It’s not like I wake up in the morning dreading life, but whenever I get on Facebook, am reminded of my single status, etc, i sometimes have small panic attacks or get upset.
|January 3, 2015 at 14:51|
|January 5, 2015 at 12:11|
It happens all at once. I haven’t really had any guys interested in me for awhile and then all of a sudden 2 guys from high school started txting me and when I was on a walk a guy introduced himself and started talking to me haha 🙂 I don’t want to date right now but it was flattering. 🙂
Also, I’m not quite sure how to explain this, but sometimes when we want something and worry (or constantly think about it) we can never quite catch it. Like that happiness quote~
“Happiness is like a butterfly, the more you chase it, the more it alludes you. But turn your attention to other things and it lands softly on your shoulder.”
It’s true for happiness, but I think it’s true for other things too. Focus first on being a good person–for the sake of being a good person–and when you’re ready God will bring the right guy into your life.

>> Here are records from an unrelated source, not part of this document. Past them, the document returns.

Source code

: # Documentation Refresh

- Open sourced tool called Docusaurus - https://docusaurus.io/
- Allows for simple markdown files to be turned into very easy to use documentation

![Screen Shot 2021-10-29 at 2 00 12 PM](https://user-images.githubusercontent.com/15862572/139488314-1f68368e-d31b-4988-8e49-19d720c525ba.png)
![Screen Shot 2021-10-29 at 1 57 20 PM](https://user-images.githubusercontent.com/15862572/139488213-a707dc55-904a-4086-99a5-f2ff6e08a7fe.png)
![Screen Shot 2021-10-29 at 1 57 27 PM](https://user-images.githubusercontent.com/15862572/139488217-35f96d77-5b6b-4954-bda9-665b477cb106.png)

I hope I helped, though I’m not really the boy-crazy type 😛
|January 5, 2015 at 12:21|
I’m not boy-crazy by any stretch of the imagination. BUT I do get where you are coming from. I’m seventeen and I’ve never had a guy show interest in me. And it kinda sucks sometimes. So I really don’t know what to tell you but to just try to be happy with being single. Being single can be really great! But ya, I get where you’re coming from and I totally feel like that sometimes.